■ The problem
Transcription should be exact. Include all entries.

(Plain-text document sources)
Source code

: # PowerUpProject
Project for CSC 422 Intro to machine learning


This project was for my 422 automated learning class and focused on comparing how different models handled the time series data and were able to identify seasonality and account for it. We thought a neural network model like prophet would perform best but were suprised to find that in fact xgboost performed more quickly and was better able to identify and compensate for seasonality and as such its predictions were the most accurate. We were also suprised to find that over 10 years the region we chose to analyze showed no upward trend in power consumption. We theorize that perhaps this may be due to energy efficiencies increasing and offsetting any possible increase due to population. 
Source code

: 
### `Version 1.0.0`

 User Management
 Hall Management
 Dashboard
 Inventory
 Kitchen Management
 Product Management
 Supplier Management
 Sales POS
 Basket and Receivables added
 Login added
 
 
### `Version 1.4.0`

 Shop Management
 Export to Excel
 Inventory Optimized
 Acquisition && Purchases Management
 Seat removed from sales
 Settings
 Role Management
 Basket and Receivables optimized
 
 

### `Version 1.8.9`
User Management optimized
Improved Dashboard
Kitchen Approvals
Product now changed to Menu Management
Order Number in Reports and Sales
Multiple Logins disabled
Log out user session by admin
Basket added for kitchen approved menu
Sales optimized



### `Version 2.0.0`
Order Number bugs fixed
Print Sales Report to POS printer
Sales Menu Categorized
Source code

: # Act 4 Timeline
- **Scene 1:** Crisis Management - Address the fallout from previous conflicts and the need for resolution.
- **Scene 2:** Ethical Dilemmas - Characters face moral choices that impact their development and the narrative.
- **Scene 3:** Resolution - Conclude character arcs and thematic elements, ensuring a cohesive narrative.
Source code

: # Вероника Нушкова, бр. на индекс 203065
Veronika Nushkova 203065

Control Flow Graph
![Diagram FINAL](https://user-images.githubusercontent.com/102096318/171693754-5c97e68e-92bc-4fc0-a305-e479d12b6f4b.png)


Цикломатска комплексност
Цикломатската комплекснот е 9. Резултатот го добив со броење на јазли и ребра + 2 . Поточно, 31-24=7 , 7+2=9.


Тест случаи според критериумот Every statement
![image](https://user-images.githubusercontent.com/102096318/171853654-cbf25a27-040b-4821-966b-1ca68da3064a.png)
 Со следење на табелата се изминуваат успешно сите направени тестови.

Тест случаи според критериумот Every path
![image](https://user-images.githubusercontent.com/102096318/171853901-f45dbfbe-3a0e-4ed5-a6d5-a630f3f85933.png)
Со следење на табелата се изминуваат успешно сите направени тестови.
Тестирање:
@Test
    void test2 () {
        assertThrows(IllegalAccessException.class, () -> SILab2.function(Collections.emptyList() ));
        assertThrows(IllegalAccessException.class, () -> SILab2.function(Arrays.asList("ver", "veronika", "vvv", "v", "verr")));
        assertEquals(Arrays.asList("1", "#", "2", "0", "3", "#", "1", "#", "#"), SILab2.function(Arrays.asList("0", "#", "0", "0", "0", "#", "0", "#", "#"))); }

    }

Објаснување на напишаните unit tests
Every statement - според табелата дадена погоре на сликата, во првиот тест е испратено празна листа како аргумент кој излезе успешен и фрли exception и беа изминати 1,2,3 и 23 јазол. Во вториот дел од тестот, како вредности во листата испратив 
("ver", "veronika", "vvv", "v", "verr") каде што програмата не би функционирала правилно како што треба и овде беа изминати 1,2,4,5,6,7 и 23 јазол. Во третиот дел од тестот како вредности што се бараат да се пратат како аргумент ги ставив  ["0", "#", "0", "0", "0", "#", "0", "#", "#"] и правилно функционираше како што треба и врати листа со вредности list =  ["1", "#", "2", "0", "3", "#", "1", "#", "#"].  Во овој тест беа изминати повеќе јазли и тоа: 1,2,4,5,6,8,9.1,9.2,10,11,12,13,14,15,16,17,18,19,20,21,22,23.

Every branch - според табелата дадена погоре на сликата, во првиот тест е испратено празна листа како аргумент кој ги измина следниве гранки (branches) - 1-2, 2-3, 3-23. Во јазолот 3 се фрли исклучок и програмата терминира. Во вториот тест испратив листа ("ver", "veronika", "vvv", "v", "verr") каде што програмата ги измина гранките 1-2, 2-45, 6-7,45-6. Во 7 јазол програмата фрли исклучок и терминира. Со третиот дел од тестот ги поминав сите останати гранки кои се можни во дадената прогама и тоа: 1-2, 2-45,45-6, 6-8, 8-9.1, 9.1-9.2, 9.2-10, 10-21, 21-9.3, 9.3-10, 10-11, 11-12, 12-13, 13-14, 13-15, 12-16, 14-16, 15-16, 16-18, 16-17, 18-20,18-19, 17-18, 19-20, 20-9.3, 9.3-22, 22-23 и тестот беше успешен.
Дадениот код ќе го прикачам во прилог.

■ Answer below
Source code

: # PowerUpProject
Project for CSC 422 Intro to machine learning


This project was for my 422 automated learning class and focused on comparing how different models handled the time series data and were able to identify seasonality and account for it. We thought a neural network model like prophet would perform best but were suprised to find that in fact xgboost performed more quickly and was better able to identify and compensate for seasonality and as such its predictions were the most accurate. We were also suprised to find that over 10 years the region we chose to analyze showed no upward trend in power consumption. We theorize that perhaps this may be due to energy efficiencies increasing and offsetting any possible increase due to population. 
Source code

: 
### `Version 1.0.0`

 User Management
 Hall Management
 Dashboard
 Inventory
 Kitchen Management
 Product Management
 Supplier Management
 Sales POS
 Basket and Receivables added
 Login added
 
 
### `Version 1.4.0`

 Shop Management
 Export to Excel
 Inventory Optimized
 Acquisition && Purchases Management
 Seat removed from sales
 Settings
 Role Management
 Basket and Receivables optimized
 
 

### `Version 1.8.9`
User Management optimized
Improved Dashboard
Kitchen Approvals
Product now changed to Menu Management
Order Number in Reports and Sales
Multiple Logins disabled
Log out user session by admin
Basket added for kitchen approved menu
Sales optimized



### `Version 2.0.0`
Order Number bugs fixed
Print Sales Report to POS printer
Sales Menu Categorized
Source code

: # Act 4 Timeline
- **Scene 1:** Crisis Management - Address the fallout from previous conflicts and the need for resolution.
- **Scene 2:** Ethical Dilemmas - Characters face moral choices that impact their development and the narrative.
- **Scene 3:** Resolution - Conclude character arcs and thematic elements, ensuring a cohesive narrative.
Source code

: # Вероника Нушкова, бр. на индекс 203065
Veronika Nushkova 203065

Control Flow Graph
![Diagram FINAL](https://user-images.githubusercontent.com/102096318/171693754-5c97e68e-92bc-4fc0-a305-e479d12b6f4b.png)


Цикломатска комплексност
Цикломатската комплекснот е 9. Резултатот го добив со броење на јазли и ребра + 2 . Поточно, 31-24=7 , 7+2=9.


Тест случаи според критериумот Every statement
![image](https://user-images.githubusercontent.com/102096318/171853654-cbf25a27-040b-4821-966b-1ca68da3064a.png)
 Со следење на табелата се изминуваат успешно сите направени тестови.

Тест случаи според критериумот Every path
![image](https://user-images.githubusercontent.com/102096318/171853901-f45dbfbe-3a0e-4ed5-a6d5-a630f3f85933.png)
Со следење на табелата се изминуваат успешно сите направени тестови.
Тестирање:
@Test
    void test2 () {
        assertThrows(IllegalAccessException.class, () -> SILab2.function(Collections.emptyList() ));
        assertThrows(IllegalAccessException.class, () -> SILab2.function(Arrays.asList("ver", "veronika", "vvv", "v", "verr")));
        assertEquals(Arrays.asList("1", "#", "2", "0", "3", "#", "1", "#", "#"), SILab2.function(Arrays.asList("0", "#", "0", "0", "0", "#", "0", "#", "#"))); }

    }

Објаснување на напишаните unit tests
Every statement - според табелата дадена погоре на сликата, во првиот тест е испратено празна листа како аргумент кој излезе успешен и фрли exception и беа изминати 1,2,3 и 23 јазол. Во вториот дел од тестот, како вредности во листата испратив 
("ver", "veronika", "vvv", "v", "verr") каде што програмата не би функционирала правилно како што треба и овде беа изминати 1,2,4,5,6,7 и 23 јазол. Во третиот дел од тестот како вредности што се бараат да се пратат како аргумент ги ставив  ["0", "#", "0", "0", "0", "#", "0", "#", "#"] и правилно функционираше како што треба и врати листа со вредности list =  ["1", "#", "2", "0", "3", "#", "1", "#", "#"].  Во овој тест беа изминати повеќе јазли и тоа: 1,2,4,5,6,8,9.1,9.2,10,11,12,13,14,15,16,17,18,19,20,21,22,23.

Every branch - според табелата дадена погоре на сликата, во првиот тест е испратено празна листа како аргумент кој ги измина следниве гранки (branches) - 1-2, 2-3, 3-23. Во јазолот 3 се фрли исклучок и програмата терминира. Во вториот тест испратив листа ("ver", "veronika", "vvv", "v", "verr") каде што програмата ги измина гранките 1-2, 2-45, 6-7,45-6. Во 7 јазол програмата фрли исклучок и терминира. Со третиот дел од тестот ги поминав сите останати гранки кои се можни во дадената прогама и тоа: 1-2, 2-45,45-6, 6-8, 8-9.1, 9.1-9.2, 9.2-10, 10-21, 21-9.3, 9.3-10, 10-11, 11-12, 12-13, 13-14, 13-15, 12-16, 14-16, 15-16, 16-18, 16-17, 18-20,18-19, 17-18, 19-20, 20-9.3, 9.3-22, 22-23 и тестот беше успешен.
Дадениот код ќе го прикачам во прилог.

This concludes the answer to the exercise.